Determine the count of lines in the data below that include the word "against", and give nothing besides it.

* RECORDED INFORMATION *
* * * * * * * * *

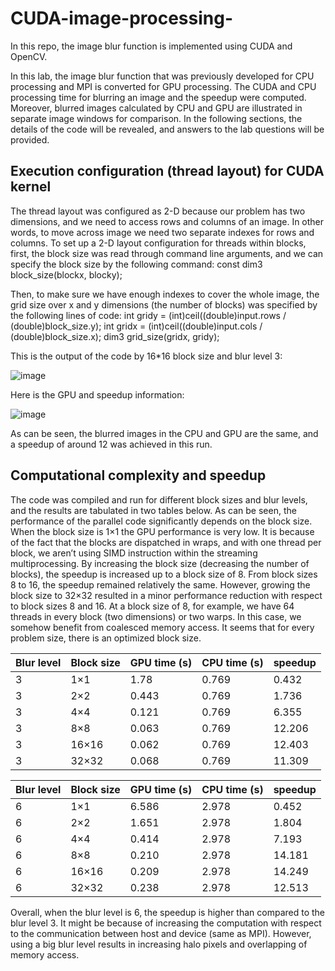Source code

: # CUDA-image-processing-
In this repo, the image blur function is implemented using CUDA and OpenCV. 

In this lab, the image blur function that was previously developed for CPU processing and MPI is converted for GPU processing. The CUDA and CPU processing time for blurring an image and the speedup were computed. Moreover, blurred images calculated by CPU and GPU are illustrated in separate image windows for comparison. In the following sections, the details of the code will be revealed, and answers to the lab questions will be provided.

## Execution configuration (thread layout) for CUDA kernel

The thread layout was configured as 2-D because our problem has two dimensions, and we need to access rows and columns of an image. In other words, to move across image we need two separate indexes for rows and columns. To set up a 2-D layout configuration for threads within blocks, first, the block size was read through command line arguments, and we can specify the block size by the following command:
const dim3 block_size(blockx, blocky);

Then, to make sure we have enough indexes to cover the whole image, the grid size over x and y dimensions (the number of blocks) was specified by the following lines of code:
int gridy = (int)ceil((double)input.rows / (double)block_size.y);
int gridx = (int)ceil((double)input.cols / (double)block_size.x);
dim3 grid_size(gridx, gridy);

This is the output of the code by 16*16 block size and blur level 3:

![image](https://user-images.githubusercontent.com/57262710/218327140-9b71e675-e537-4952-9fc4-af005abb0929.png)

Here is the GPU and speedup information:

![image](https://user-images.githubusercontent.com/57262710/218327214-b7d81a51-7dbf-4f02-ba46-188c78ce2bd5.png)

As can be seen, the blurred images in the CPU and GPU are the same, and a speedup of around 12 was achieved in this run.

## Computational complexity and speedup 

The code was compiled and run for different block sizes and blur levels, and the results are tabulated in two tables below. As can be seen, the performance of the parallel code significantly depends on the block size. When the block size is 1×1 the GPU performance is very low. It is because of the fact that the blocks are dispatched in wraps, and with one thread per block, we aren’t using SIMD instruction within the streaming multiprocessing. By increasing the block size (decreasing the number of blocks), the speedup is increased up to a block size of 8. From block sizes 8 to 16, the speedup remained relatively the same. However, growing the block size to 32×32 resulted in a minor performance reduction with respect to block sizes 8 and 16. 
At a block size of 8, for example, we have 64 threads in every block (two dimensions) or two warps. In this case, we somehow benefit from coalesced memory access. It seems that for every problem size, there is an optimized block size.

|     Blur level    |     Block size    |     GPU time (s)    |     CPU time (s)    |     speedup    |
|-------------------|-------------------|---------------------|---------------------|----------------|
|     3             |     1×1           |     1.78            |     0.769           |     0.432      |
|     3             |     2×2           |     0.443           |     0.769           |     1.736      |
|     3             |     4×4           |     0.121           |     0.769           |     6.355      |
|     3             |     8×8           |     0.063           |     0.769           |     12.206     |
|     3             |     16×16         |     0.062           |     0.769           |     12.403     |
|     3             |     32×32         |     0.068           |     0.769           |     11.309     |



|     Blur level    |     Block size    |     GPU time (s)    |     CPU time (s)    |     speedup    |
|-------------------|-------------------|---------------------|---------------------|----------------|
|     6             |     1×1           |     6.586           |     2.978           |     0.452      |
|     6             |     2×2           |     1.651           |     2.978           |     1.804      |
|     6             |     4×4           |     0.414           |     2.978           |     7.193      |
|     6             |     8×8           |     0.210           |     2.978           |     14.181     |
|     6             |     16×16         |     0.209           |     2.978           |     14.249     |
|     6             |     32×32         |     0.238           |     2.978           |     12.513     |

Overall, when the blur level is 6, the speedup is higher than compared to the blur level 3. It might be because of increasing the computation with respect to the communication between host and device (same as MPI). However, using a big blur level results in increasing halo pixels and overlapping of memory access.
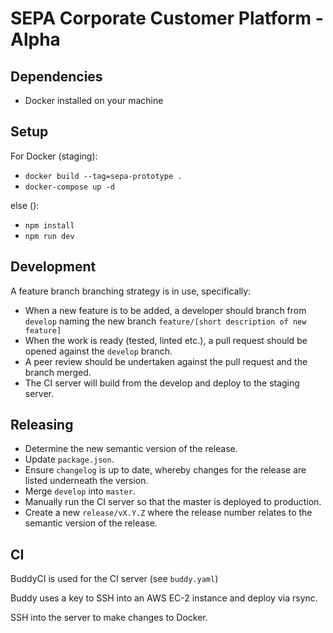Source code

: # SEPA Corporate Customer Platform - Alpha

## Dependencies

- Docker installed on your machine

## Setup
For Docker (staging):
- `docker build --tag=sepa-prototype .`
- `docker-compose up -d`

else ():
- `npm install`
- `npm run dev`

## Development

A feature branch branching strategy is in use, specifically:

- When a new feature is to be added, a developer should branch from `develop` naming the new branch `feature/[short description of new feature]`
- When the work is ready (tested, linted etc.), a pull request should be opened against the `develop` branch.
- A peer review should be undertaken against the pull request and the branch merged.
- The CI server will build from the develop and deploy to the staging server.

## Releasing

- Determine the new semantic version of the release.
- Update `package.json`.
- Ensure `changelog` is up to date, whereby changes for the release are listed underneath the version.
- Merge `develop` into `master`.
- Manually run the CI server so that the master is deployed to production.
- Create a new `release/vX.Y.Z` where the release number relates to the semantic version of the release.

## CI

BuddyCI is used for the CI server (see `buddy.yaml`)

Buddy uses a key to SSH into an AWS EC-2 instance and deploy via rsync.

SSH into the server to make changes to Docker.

* * * * * * * * *

* RESULT BELOW *
2